TASK DETAILS: Scan the records for "Checkpoints". Show the matching lines.

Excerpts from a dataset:

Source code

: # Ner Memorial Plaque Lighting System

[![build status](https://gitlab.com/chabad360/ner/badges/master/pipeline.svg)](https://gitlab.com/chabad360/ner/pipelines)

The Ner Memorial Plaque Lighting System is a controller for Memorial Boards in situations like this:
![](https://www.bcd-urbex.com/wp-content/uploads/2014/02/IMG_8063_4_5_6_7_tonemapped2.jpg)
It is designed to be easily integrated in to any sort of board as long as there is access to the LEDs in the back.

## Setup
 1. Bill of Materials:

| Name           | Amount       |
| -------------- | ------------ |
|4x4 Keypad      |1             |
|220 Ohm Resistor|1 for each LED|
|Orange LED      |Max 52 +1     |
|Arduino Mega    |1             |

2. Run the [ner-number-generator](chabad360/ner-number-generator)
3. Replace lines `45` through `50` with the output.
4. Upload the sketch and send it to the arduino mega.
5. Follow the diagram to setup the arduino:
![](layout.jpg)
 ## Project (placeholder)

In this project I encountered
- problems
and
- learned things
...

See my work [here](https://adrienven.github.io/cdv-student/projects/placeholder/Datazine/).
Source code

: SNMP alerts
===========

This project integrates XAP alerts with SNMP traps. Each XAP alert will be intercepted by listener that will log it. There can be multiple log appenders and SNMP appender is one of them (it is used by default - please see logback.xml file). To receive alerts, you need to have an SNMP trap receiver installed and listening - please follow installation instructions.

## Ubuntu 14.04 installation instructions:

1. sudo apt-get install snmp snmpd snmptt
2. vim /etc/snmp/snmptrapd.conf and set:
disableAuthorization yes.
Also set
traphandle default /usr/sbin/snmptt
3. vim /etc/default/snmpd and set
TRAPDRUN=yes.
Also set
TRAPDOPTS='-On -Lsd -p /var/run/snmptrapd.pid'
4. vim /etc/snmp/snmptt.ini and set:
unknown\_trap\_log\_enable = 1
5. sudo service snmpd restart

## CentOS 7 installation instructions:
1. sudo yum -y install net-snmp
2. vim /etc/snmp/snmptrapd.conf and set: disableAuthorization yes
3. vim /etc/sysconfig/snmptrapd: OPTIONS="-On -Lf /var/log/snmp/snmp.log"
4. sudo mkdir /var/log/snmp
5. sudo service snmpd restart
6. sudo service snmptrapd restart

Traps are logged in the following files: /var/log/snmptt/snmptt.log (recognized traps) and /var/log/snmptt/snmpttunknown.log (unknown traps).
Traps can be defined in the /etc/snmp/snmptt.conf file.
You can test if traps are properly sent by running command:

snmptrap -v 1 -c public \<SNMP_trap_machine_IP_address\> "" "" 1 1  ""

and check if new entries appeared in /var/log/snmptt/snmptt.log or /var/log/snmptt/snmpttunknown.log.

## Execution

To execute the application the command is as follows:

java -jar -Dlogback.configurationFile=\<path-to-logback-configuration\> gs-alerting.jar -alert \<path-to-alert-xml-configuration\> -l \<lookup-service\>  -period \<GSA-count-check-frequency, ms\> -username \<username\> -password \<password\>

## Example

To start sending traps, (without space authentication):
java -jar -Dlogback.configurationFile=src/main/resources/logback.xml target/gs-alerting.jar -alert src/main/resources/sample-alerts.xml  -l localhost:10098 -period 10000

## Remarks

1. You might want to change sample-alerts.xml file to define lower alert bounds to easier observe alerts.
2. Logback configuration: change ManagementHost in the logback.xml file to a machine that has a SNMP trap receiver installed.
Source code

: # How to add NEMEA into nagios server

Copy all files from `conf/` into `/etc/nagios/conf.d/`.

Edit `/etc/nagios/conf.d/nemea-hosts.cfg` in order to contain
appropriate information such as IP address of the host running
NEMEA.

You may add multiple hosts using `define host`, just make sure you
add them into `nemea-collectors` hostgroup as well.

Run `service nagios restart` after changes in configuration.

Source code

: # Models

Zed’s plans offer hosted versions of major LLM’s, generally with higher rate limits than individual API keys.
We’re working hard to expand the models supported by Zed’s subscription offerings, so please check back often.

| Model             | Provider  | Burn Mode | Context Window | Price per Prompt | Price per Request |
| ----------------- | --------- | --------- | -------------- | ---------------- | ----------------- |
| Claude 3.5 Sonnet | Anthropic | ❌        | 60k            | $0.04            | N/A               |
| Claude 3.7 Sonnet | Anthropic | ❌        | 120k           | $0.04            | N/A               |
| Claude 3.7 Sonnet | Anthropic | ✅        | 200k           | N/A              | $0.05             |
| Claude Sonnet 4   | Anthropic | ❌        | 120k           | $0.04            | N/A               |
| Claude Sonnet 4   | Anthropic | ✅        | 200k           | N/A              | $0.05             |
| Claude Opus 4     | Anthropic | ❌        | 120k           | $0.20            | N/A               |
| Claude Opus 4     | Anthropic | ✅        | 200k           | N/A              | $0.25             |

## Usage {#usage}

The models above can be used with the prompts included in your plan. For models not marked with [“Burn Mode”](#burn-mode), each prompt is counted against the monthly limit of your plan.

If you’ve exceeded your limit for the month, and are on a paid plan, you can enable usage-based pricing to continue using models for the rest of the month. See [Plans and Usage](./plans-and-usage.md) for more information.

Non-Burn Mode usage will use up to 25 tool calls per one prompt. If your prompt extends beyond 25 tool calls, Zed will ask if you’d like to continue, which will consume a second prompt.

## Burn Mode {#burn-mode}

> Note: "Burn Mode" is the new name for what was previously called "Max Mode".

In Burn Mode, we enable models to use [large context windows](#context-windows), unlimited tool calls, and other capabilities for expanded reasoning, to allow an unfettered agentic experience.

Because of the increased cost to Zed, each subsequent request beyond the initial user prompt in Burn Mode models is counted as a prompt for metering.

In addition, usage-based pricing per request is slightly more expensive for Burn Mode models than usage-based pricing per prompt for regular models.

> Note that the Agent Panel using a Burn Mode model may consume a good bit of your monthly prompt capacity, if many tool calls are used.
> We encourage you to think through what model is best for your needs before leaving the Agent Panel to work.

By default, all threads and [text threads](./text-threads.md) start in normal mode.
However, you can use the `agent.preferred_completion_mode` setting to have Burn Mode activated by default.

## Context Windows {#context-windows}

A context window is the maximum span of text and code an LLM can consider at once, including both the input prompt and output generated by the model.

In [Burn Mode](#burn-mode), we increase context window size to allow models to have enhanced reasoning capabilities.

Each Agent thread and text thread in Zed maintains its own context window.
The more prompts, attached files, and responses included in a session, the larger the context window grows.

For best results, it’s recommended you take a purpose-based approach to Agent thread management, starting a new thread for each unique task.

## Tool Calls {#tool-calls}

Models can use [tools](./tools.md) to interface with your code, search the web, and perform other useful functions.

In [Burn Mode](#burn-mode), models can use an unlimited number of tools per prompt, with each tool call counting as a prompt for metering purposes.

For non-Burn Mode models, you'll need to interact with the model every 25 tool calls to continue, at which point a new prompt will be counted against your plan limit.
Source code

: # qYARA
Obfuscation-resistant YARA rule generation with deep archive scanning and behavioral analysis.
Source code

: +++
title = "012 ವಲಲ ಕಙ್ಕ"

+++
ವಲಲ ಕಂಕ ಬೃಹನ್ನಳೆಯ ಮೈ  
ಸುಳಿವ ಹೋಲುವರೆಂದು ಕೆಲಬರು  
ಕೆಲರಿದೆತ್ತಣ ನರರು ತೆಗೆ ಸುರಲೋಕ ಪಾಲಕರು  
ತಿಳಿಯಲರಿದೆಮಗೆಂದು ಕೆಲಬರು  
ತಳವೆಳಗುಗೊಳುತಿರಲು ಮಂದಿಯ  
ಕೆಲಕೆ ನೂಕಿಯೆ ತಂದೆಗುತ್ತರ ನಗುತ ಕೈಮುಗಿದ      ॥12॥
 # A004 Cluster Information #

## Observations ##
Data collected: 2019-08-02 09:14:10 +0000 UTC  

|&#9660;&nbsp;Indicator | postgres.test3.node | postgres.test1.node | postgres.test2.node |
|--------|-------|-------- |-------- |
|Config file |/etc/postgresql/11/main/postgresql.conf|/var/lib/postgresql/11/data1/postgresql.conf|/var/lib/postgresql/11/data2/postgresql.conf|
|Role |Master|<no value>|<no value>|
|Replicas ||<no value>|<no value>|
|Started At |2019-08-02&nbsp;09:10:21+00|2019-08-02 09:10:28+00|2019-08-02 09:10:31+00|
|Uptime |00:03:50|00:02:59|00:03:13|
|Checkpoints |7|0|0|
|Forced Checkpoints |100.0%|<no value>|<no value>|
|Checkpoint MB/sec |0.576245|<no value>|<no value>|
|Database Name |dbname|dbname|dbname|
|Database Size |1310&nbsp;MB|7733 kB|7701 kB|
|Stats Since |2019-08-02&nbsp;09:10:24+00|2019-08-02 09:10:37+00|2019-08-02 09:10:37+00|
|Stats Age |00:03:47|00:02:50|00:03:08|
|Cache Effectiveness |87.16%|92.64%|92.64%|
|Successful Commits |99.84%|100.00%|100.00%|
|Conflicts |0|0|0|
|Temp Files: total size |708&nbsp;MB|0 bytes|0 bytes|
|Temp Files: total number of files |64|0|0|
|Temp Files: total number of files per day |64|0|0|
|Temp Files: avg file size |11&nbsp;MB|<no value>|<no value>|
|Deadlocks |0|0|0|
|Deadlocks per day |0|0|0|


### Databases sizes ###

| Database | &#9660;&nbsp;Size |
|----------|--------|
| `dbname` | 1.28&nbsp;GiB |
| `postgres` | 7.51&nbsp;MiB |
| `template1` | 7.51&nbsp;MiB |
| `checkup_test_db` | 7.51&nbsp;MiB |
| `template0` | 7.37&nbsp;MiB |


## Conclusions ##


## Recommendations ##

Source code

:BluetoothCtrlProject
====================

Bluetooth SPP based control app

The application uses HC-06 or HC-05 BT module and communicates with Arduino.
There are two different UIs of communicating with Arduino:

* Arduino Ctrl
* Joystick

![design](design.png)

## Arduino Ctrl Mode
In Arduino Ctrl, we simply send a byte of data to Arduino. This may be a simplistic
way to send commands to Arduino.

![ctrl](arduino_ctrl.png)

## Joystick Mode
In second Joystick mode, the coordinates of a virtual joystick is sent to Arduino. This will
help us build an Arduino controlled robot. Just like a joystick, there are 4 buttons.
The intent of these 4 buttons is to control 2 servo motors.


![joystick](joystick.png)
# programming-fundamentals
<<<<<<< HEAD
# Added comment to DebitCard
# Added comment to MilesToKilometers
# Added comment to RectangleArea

OUTPUT BELOW:
|Checkpoints |7|0|0|
|Forced Checkpoints |100.0%|<no value>|<no value>|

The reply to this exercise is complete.